Dlatego też pełna nadziei postanowiłam dać szansę Veronice Roth i Spętanym przeznaczeniem, czyli drugiej części Naznaczonych śmiercią. Szczególnie, że szumnie zapowiadano, że będzie to najlepsza książka tej autorki.
No to jak było?
Żeby odpowiedzieć na to pytanie, muszę najpierw wziąć głęboki oddech, bo istnieje prawdopodobieństwo, że zaczęłabym się skupiać na samych negatywach. A to nie była najgorsza książka jaką w życiu czytałam. Była słaba, to prawda, ale można znaleźć w niej pozytywne elementy.
Najbardziej zabolało mnie to, że Veronica Roth po raz kolejny pokazuje, że ma całkiem niezłe pomysły, jeżeli chodzi o umiejscowienie akcji i tworzenie całego świata, jednak kiedy przychodzi do tego co się będzie działo, jak się będzie działo i w jaki sposób zostanie to nam przekazane - daje ciała. Teoretycznie nie ma tragedii - zastanawiam się też, na ile moje niezadowolenie jest kwestią samej Roth a na ile tego, że do ścisłego targetu YA już się nie zaliczam i swoje w życiu już przeczytałam.

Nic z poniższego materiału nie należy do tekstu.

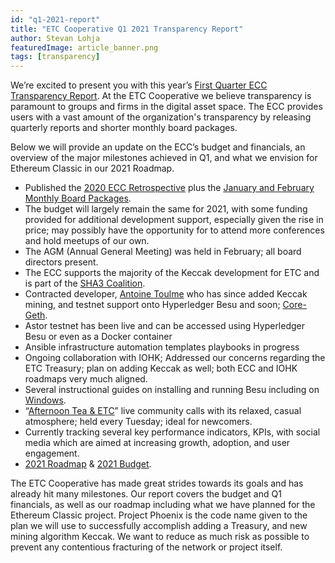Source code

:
 ```yaml
---
id: "q1-2021-report"
title: "ETC Cooperative Q1 2021 Transparency Report"
author: Stevan Lohja
featuredImage: article_banner.png
tags: [transparency]
---
```


We’re excited to present you with this year’s [First Quarter ECC Transparency Report](/ETC-Coop-Q1-2021-Report.pdf). At the ETC Cooperative we believe transparency is paramount to groups and firms in the digital asset space. The ECC provides users with a vast amount of the organization's transparency by releasing quarterly reports and shorter monthly board packages.

Below we will provide an update on the ECC’s budget and financials, an overview of the major milestones achieved in Q1, and what we envision for Ethereum Classic in our 2021 Roadmap.

- Published the [2020 ECC Retrospective](https://etccooperative.org/posts/2021-19-02-2020-retrospective) plus the [January and February Monthly Board Packages](https://etccooperative.org/ETC-Coop-Board-Package-January-February-2021.pdf).
- The budget will largely remain the same for 2021, with some funding provided for additional development support, especially given the rise in price; may possibly have the opportunity for to attend more conferences and hold meetups of our own.
- The AGM (Annual General Meeting) was held in February; all board directors present.
- The ECC supports the majority of the Keccak development for ETC and is part of the [SHA3 Coalition](https://t.me/sha3etc).
- Contracted developer, [Antoine Toulme](https://www.linkedin.com/in/toulmean) who has since added Keccak mining, and testnet support onto Hyperledger Besu and soon; [Core-Geth](https://github.com/etclabscore/core-geth/pull/369).
- Astor testnet has been live and can be accessed using Hyperledger Besu or even as a Docker container
- Ansible infrastructure automation templates playbooks in progress
- Ongoing collaboration with IOHK; Addressed our concerns regarding the ETC Treasury; plan on adding Keccak as well; both ECC and IOHK roadmaps very much aligned.
- Several instructional guides on installing and running Besu including on [Windows](https://medium.com/etccooperative/how-to-use-hyperledger-besu-on-windows-62c700c7b941?source=collection_home---4------3-----------------------).
- “[Afternoon Tea & ETC](https://github.com/ethereumclassic/community-calls/blob/main/recurring_call_Tea_and_ETC.md)” live community calls with its relaxed, casual atmosphere; held every Tuesday; ideal for newcomers.
- Currently tracking several key performance indicators, KPIs, with social media which are aimed at increasing growth, adoption, and user engagement.
- [2021 Roadmap](/ETC-Cooperative-Roadmap-2021.pdf) & [2021 Budget](/ETC-Coop-Q1-2021-Budget.xlsx).

The ETC Cooperative has made great strides towards its goals and has already hit many milestones. Our report covers the budget and Q1 financials, as well as our roadmap including what we have planned for the Ethereum Classic project. Project Phoenix is the code name given to the plan we will use to successfully accomplish adding a Treasury, and new mining algorithm Keccak. We want to reduce as much risk as possible to prevent any contentious fracturing of the network or project itself.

Zacznijmy od tego, że jak to bywa w typowych młodzieżówkach, chcąc nie chcąc na pierwszy plan wysuwa się wątek uczuciowy i to w sposób, który widziałam już nie jeden raz. Nie pomaga też narracja - teoretycznie poznajemy wydarzenia z perspektywy trójki bohaterów, ale bez patrzenia na oznaczenia rozdziałów miałabym problem z odróżnieniem o kim w danym momencie czytam.
Cieszę się, że Veronica Roth postanowiła stworzyć jedynie dwa tomy tej historii - na upartego widzę miejsce nawet na to, żeby złączyć je w jedną całość. Szczególnie, że w Spętanych przeznaczeniem bohaterowie bardzo dużo spędzają na rozmowach i zastanawianiu się, co powoduje, że z akcją stoimy w jednym miejscu. I nawet jak przychodzi punkt kulminacyjny to jeżeli ktoś by kartkował jedynie strony - łatwo mógłby go przegapić. Tak bardzo czekałam na to, aż coś się zacznie dziać - i nic. Nawet zwrot akcji, mnie nie zaskoczył, bo spodziewałam się go już od pierwszej części.
No dobrze, to w takim razie, czy warto w ogóle zabierać się za tą serię?
Jeżeli jesteście młodymi czytelnikami, którzy dopiero co przekonali się do czytania - prawdopodobnie seria Roth może Was zainteresować, chociaż uważam, że są dużo lepsze młodzieżówki dla początkujących. Co do pozostałych - spójrzcie na książki na półkach, które czekają na przeczytanie - naprawdę nie wiecie co wybrać?